Collected data
▼

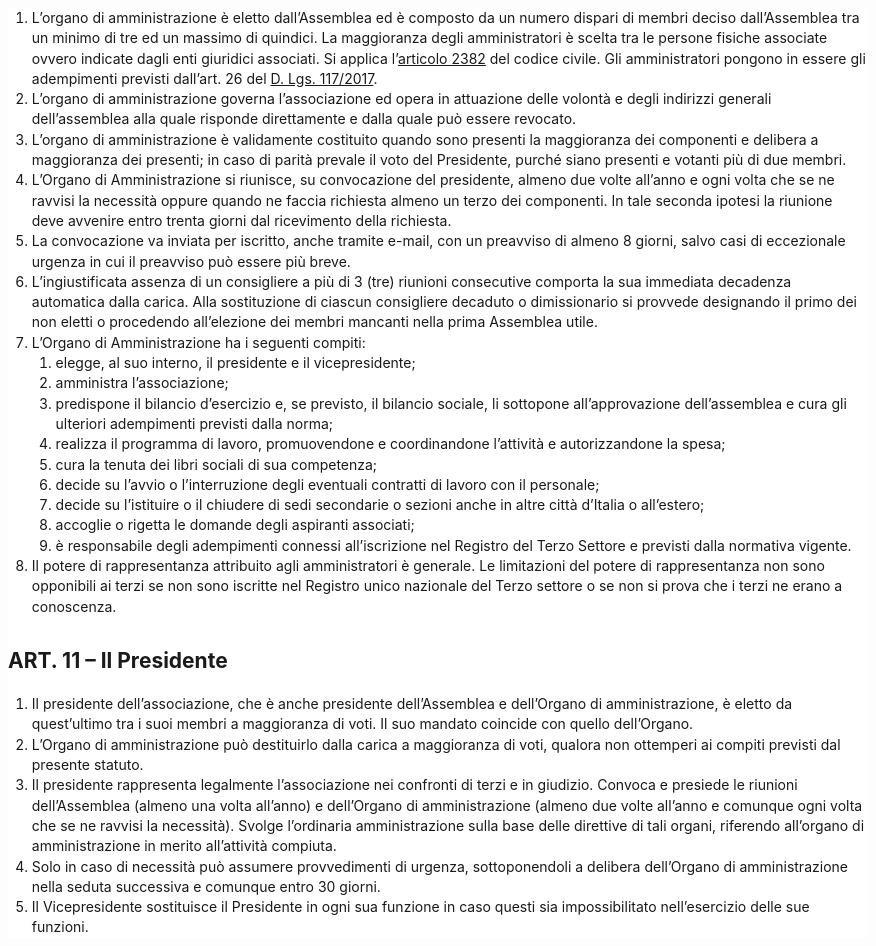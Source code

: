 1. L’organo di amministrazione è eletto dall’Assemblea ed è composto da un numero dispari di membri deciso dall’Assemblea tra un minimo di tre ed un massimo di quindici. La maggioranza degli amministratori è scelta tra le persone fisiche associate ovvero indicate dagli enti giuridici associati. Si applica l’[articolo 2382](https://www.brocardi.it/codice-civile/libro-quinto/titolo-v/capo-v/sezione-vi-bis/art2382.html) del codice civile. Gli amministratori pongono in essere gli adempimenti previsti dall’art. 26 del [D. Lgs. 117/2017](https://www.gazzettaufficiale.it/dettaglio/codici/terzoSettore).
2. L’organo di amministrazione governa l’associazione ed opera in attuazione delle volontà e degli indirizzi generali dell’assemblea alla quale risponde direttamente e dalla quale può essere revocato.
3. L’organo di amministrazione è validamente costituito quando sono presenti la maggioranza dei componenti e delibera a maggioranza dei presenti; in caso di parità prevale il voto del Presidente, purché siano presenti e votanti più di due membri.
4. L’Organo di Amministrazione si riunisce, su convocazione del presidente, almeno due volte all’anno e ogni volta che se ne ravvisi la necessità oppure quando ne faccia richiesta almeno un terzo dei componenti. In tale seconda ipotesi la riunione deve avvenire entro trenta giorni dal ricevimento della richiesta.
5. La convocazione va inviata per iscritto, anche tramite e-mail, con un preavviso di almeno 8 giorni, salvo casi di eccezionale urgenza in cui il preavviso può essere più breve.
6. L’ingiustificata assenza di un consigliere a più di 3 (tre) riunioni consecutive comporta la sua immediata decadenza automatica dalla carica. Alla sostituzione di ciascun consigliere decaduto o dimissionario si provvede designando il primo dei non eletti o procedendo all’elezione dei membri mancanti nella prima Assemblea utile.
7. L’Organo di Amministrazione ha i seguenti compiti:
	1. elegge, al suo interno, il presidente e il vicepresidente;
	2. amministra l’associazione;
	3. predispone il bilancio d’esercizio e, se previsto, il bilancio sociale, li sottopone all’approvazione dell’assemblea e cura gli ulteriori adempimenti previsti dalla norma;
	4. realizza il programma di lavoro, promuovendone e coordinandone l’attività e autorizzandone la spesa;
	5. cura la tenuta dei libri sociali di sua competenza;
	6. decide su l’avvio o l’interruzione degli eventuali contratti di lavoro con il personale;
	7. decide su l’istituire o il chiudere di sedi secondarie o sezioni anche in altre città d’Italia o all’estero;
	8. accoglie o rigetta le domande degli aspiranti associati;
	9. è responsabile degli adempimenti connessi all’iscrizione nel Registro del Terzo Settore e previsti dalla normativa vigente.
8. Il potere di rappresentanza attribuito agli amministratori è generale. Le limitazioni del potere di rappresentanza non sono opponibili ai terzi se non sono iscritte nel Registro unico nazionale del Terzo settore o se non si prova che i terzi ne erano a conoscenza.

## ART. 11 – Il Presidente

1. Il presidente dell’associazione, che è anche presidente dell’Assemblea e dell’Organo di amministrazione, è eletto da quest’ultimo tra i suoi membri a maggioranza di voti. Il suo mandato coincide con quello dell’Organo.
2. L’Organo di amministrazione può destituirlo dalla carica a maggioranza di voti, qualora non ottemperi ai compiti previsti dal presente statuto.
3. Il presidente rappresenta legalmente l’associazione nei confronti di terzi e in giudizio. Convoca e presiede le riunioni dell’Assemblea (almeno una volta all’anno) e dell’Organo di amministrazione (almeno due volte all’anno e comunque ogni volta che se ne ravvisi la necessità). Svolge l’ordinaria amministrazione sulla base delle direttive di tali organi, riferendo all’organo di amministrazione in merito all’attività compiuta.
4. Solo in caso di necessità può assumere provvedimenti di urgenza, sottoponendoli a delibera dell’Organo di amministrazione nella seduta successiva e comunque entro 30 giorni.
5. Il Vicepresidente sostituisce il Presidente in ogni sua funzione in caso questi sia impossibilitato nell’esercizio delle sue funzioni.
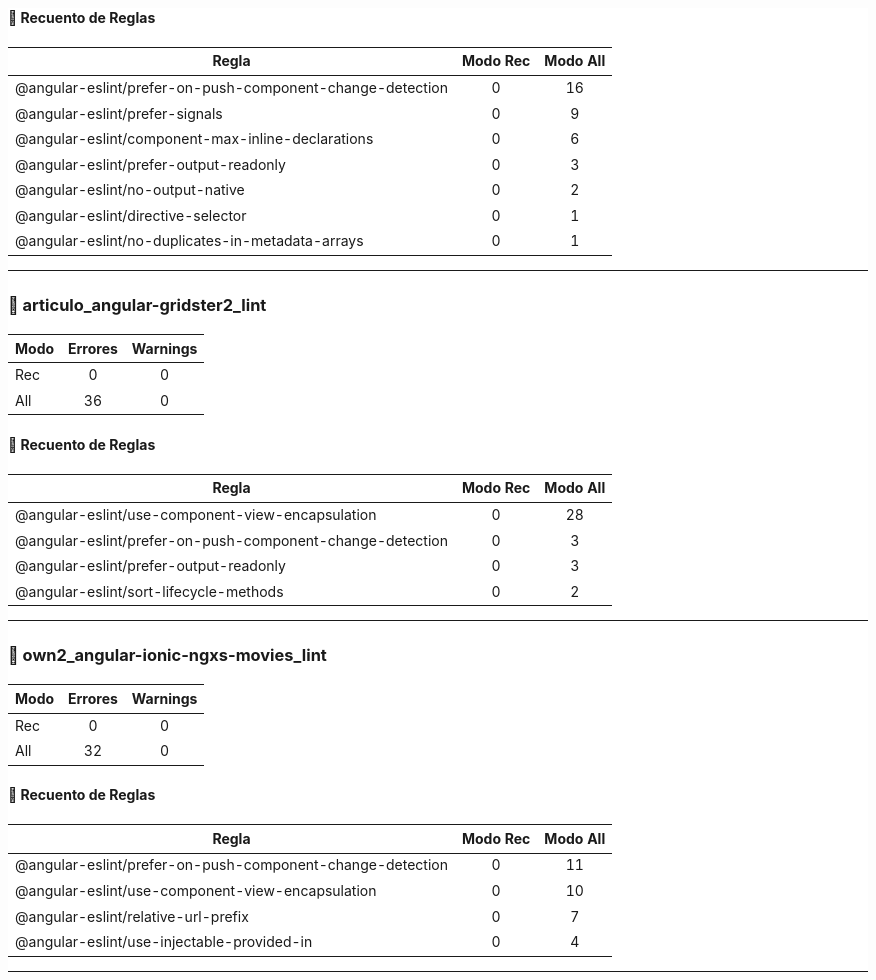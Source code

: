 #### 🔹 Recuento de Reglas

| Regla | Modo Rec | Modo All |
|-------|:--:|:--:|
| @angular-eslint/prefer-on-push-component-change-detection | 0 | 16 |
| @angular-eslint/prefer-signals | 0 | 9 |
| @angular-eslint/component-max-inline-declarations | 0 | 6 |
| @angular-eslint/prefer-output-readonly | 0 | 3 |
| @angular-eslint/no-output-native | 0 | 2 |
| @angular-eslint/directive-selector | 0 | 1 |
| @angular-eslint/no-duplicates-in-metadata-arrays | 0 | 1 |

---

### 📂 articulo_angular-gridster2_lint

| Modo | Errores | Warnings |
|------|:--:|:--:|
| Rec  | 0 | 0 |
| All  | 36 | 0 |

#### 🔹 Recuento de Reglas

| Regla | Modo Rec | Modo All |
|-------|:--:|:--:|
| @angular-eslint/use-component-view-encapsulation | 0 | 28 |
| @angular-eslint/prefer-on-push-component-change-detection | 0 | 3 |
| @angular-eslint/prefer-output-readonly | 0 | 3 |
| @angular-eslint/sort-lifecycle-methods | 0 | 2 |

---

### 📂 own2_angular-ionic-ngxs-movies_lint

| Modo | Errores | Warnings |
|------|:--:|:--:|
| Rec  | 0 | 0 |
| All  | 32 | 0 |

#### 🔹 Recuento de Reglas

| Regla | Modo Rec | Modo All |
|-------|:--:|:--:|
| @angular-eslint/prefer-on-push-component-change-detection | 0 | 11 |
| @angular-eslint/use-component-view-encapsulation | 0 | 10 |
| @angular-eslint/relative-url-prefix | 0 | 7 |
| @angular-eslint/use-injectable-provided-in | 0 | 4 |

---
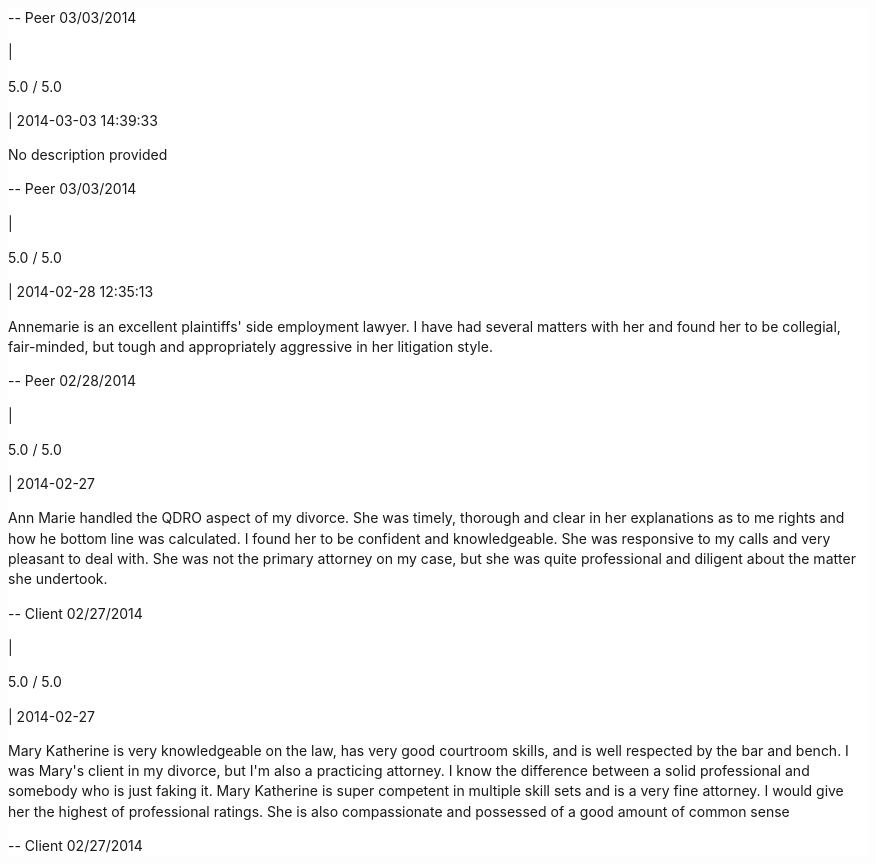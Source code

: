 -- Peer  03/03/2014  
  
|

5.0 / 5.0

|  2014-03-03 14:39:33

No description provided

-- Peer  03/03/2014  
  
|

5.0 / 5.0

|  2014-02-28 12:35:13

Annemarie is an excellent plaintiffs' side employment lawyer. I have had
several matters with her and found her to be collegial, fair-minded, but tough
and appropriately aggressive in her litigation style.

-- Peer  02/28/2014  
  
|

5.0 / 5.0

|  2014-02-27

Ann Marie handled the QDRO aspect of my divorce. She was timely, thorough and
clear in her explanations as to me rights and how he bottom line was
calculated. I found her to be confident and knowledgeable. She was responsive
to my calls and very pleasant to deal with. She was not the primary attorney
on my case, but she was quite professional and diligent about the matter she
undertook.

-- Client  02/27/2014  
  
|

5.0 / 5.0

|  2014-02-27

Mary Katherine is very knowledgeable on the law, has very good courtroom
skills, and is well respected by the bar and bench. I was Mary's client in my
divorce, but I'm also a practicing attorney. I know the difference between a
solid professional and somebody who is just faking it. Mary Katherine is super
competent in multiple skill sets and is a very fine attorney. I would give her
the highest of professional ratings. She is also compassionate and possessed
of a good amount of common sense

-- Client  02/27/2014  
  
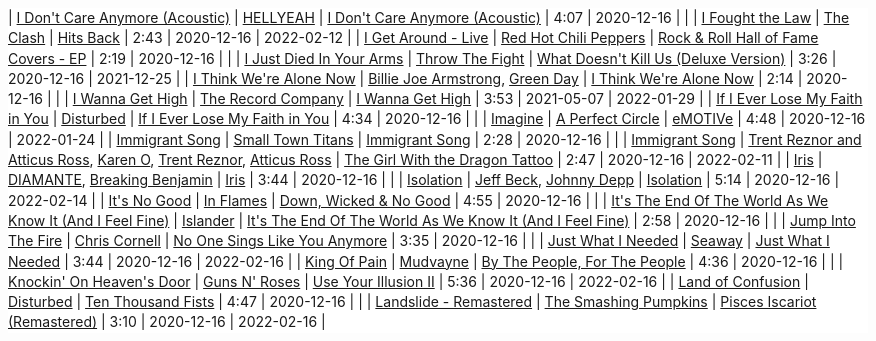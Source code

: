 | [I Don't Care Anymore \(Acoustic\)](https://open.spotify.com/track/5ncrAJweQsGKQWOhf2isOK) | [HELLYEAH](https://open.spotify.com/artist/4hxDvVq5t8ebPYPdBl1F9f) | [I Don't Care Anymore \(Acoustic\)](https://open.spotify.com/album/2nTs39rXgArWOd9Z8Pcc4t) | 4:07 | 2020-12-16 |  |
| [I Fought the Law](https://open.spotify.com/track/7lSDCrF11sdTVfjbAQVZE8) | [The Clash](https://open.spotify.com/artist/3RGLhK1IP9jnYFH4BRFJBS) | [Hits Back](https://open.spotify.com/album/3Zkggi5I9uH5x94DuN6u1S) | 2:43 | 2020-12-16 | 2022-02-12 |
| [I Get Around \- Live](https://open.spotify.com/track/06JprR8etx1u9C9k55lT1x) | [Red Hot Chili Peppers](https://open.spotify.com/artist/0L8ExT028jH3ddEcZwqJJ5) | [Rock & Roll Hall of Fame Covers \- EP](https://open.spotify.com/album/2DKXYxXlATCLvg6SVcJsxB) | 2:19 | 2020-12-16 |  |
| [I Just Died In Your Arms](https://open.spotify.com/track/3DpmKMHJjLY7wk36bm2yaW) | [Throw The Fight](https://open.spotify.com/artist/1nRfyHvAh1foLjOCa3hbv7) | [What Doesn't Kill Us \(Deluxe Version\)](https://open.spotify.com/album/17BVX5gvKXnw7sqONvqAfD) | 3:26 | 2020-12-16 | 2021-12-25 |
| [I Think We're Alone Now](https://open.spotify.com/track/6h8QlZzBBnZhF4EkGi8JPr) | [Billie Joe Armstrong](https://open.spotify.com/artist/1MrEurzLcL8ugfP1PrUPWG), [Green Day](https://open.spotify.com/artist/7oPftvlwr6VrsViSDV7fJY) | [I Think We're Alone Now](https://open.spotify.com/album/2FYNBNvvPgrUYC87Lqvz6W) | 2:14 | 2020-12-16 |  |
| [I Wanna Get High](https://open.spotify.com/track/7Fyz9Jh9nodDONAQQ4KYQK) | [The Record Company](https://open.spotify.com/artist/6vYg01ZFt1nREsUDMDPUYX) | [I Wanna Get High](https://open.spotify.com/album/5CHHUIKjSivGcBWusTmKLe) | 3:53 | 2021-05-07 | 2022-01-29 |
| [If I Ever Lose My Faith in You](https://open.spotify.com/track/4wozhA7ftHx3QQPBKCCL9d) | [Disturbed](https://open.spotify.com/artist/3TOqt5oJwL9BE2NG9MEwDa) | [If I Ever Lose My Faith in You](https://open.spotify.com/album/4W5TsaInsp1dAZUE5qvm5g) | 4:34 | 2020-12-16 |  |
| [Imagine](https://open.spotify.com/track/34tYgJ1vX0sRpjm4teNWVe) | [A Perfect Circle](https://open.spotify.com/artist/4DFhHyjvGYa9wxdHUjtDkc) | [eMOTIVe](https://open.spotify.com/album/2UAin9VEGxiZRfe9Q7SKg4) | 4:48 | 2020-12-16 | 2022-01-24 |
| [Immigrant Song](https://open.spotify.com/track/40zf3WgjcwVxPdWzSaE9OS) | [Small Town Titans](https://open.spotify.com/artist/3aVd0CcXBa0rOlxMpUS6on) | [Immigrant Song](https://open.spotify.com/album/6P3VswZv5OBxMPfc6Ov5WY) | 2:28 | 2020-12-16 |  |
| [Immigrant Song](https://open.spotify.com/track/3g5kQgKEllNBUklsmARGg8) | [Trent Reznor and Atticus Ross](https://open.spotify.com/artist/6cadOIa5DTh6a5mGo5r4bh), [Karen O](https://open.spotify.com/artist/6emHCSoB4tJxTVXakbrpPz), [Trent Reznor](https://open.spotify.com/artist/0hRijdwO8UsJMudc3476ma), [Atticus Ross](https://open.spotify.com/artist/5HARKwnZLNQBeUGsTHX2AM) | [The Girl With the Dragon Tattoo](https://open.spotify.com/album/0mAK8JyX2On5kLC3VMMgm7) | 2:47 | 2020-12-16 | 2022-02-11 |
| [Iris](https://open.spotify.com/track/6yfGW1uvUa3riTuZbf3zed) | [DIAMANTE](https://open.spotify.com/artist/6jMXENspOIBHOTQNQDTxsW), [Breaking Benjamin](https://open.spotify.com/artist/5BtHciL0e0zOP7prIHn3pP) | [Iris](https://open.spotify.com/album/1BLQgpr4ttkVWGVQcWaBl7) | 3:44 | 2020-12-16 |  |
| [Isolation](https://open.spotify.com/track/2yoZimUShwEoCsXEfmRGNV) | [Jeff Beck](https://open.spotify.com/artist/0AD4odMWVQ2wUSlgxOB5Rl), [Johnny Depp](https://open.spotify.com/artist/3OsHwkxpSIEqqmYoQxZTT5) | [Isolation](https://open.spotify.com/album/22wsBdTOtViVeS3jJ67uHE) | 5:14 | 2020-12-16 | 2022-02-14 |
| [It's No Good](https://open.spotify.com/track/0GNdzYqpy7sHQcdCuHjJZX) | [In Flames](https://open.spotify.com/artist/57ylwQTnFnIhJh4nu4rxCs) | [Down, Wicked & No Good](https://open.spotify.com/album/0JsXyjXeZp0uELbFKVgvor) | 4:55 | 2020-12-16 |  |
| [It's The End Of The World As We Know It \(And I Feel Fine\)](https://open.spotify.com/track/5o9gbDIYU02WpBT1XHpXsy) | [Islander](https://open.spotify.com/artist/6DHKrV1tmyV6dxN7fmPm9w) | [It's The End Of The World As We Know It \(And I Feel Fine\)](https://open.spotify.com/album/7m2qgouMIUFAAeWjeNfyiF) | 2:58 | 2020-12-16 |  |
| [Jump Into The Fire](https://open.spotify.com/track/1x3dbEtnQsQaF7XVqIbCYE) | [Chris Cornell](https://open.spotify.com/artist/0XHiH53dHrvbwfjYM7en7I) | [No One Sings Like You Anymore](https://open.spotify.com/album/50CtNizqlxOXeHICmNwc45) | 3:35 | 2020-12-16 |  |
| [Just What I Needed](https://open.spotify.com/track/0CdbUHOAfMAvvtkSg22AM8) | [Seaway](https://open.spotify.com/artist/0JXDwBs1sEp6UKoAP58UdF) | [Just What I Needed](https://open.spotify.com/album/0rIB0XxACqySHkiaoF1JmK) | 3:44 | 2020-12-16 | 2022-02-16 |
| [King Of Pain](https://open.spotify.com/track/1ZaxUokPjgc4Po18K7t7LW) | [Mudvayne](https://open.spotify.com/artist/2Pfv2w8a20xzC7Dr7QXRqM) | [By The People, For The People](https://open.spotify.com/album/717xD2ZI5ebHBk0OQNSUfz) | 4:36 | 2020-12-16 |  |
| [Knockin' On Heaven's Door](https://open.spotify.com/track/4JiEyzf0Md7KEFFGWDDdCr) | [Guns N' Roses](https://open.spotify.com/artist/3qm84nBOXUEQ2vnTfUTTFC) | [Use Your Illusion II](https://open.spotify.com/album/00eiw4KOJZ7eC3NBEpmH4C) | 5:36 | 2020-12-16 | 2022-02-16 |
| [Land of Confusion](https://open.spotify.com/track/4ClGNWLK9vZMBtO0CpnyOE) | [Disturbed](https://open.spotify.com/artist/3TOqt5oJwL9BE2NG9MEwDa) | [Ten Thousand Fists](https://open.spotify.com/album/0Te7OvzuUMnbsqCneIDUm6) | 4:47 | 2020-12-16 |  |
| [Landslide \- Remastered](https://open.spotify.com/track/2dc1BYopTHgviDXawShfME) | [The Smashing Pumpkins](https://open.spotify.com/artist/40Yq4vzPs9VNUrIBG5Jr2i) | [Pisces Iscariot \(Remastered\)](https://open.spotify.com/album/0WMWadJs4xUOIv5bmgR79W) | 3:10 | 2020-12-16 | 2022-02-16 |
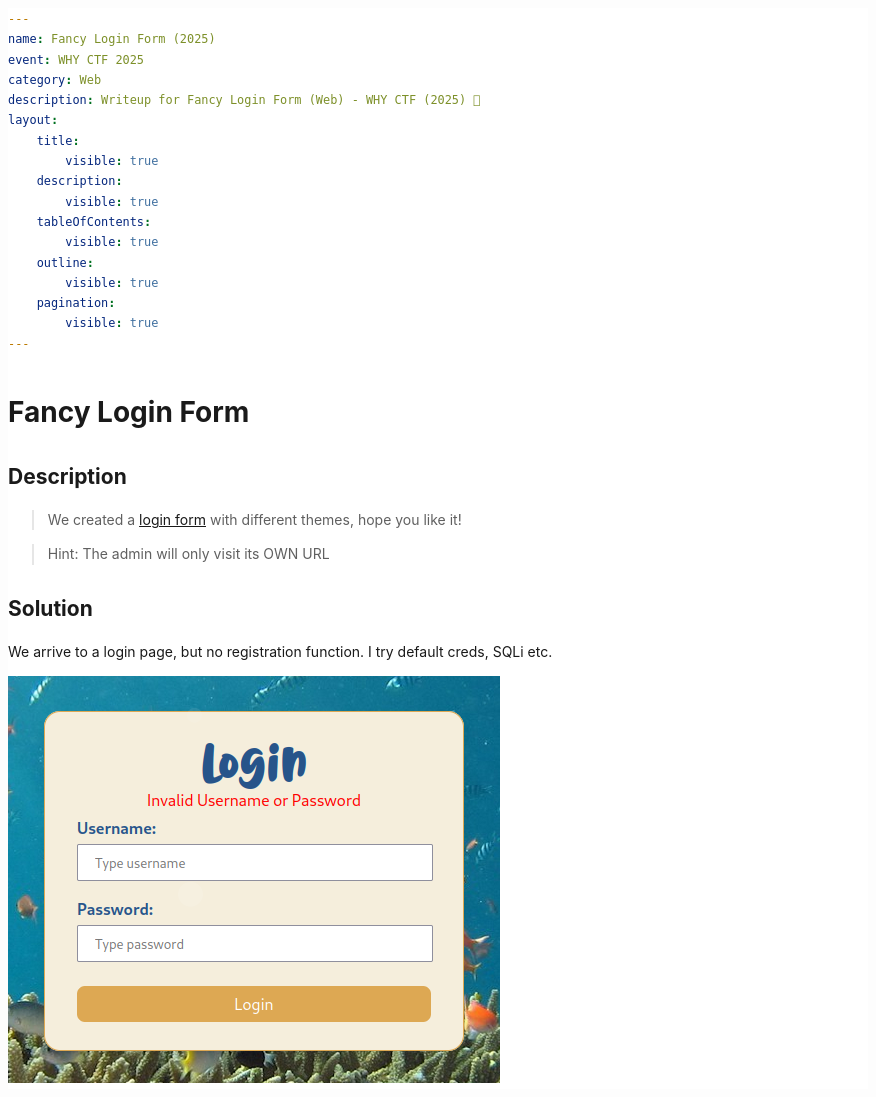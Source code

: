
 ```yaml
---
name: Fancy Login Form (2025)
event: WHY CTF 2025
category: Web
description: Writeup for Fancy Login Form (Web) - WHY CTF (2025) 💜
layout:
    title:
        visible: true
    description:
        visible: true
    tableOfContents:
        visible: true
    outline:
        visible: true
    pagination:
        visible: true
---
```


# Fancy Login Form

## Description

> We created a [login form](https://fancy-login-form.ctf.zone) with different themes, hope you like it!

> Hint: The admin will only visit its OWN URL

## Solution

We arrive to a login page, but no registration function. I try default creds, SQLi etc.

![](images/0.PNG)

▲

=== DIRECTIONS FOR THIS TASK ===
Go through the records above and, whenever a line includes the word "entro", copy it.

=== OUTPUT ===
4. L’Organo di Amministrazione si riunisce, su convocazione del presidente, almeno due volte all’anno e ogni volta che se ne ravvisi la necessità oppure quando ne faccia richiesta almeno un terzo dei componenti. In tale seconda ipotesi la riunione deve avvenire entro trenta giorni dal ricevimento della richiesta.
4. Solo in caso di necessità può assumere provvedimenti di urgenza, sottoponendoli a delibera dell’Organo di amministrazione nella seduta successiva e comunque entro 30 giorni.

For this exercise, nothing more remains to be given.